**The task**
Nothing in the listing should differ in your copy; retype it all exactly.

**Dataset records**
++++++++++

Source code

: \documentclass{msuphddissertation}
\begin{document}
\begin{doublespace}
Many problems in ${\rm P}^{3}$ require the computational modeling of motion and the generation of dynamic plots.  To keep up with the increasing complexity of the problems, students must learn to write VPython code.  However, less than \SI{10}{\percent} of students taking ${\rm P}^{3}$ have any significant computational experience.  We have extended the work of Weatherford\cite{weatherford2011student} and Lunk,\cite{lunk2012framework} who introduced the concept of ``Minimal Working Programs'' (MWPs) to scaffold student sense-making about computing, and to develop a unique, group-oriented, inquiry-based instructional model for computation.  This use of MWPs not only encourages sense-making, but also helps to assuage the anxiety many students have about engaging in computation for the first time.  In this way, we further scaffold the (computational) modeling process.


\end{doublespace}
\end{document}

++++++++++

**Written response**
Source code

: \documentclass{msuphddissertation}
\begin{document}
\begin{doublespace}
Many problems in ${\rm P}^{3}$ require the computational modeling of motion and the generation of dynamic plots.  To keep up with the increasing complexity of the problems, students must learn to write VPython code.  However, less than \SI{10}{\percent} of students taking ${\rm P}^{3}$ have any significant computational experience.  We have extended the work of Weatherford\cite{weatherford2011student} and Lunk,\cite{lunk2012framework} who introduced the concept of ``Minimal Working Programs'' (MWPs) to scaffold student sense-making about computing, and to develop a unique, group-oriented, inquiry-based instructional model for computation.  This use of MWPs not only encourages sense-making, but also helps to assuage the anxiety many students have about engaging in computation for the first time.  In this way, we further scaffold the (computational) modeling process.


\end{doublespace}
\end{document}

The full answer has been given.